Busco um menino de oito anos para salvar o meu mundo. Seu nome é Peter, também conhecido por Hans Brinker, não importa. Nem o fato de que esse menino nunca existiu, mas salvou a vida na Holanda, região dos Países Baixos. Se não salvou da inundação, ao menos salva da desesperança. Por isso busco esse menino para me salvar diante do prenúncio da inexorável morte de tudo que vivi. E rezo para meus descendentes terem a chance de viver.

Organismo da ONU já alertou, e agora também a Climate Central, organização não governamental, que nossas costas com paradisíacas praias estão com seus dias contados. Minha terra, a cidade de Santos, é a mais visada na América do Sul. Porto Alegre já mostrou que o vaticínio da tragédia não é ilusão.

Se os prognósticos estiverem certos, com o crescente aumento da temperatura, até 2050 o que mais temo acontecerá. A orla será invadida pela inclemência do mar.
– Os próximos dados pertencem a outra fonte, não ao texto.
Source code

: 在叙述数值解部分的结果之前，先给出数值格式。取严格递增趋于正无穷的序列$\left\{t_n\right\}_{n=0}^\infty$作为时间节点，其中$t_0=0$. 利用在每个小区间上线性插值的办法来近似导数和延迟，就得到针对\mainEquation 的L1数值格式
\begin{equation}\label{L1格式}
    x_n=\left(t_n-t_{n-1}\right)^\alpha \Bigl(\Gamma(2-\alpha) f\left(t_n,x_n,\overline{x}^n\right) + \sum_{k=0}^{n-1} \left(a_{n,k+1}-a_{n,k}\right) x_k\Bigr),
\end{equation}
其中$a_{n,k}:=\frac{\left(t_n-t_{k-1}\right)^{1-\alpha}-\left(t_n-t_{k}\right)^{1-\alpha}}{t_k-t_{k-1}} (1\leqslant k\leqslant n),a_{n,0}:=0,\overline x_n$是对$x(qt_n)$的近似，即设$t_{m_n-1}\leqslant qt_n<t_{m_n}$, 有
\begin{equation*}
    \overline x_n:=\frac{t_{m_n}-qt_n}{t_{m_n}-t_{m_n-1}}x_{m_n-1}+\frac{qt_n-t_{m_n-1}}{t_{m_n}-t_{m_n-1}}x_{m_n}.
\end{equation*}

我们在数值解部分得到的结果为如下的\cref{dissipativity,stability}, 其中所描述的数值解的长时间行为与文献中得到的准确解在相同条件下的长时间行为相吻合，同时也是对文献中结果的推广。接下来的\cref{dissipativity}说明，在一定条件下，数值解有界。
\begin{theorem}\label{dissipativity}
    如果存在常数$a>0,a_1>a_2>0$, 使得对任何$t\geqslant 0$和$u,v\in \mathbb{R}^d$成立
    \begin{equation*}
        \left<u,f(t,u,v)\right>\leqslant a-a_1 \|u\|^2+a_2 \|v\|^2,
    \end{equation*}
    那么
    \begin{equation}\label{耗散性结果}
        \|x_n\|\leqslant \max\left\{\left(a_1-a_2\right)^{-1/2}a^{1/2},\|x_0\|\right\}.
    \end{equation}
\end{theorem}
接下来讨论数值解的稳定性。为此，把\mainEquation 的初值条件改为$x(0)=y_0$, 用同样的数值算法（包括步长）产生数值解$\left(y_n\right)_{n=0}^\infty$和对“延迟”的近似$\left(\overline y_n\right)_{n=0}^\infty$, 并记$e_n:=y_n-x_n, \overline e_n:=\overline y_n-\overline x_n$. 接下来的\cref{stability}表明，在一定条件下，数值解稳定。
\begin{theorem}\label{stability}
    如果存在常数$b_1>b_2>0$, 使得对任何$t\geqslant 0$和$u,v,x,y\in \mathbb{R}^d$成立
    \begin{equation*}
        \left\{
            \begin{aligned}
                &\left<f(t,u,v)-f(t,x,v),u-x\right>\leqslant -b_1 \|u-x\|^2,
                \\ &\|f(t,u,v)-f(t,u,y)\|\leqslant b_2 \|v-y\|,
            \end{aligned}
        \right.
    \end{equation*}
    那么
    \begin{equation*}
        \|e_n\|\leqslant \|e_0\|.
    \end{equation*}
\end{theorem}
Não haverá mais praia, tampouco vida debaixo da minha janela, da qual não mais vislumbraria o majestoso jardim. No lagamar submergirão as palafitas, levando junto, aos poucos, muitas vidas sofridas.

Certamente não estarei vivo, mas minha filha e seus futuros rebentos sim! E familiares, amigos e muita gente desconhecida com direito a usufruir a experiência da vida. E com direito a sonhar. Fico imaginando tudo que se perderá. As peladas na praia, o mate à beira-mar, o olhar nas meninas em flor de fio dental…

Peter, o menino herói da Holanda, salvou seu país tapando com seu dedinho gordo um furo no dique que há tempos protege aquele povo de trágico destino. Situada abaixo do nível do Mar do Norte, a sabedoria daquela gente providenciou diques com comportas para resistir e driblar a fúria das águas. Sistema que, aprimorado ao longo dos séculos, permitiu que florescessem tantas tulipas.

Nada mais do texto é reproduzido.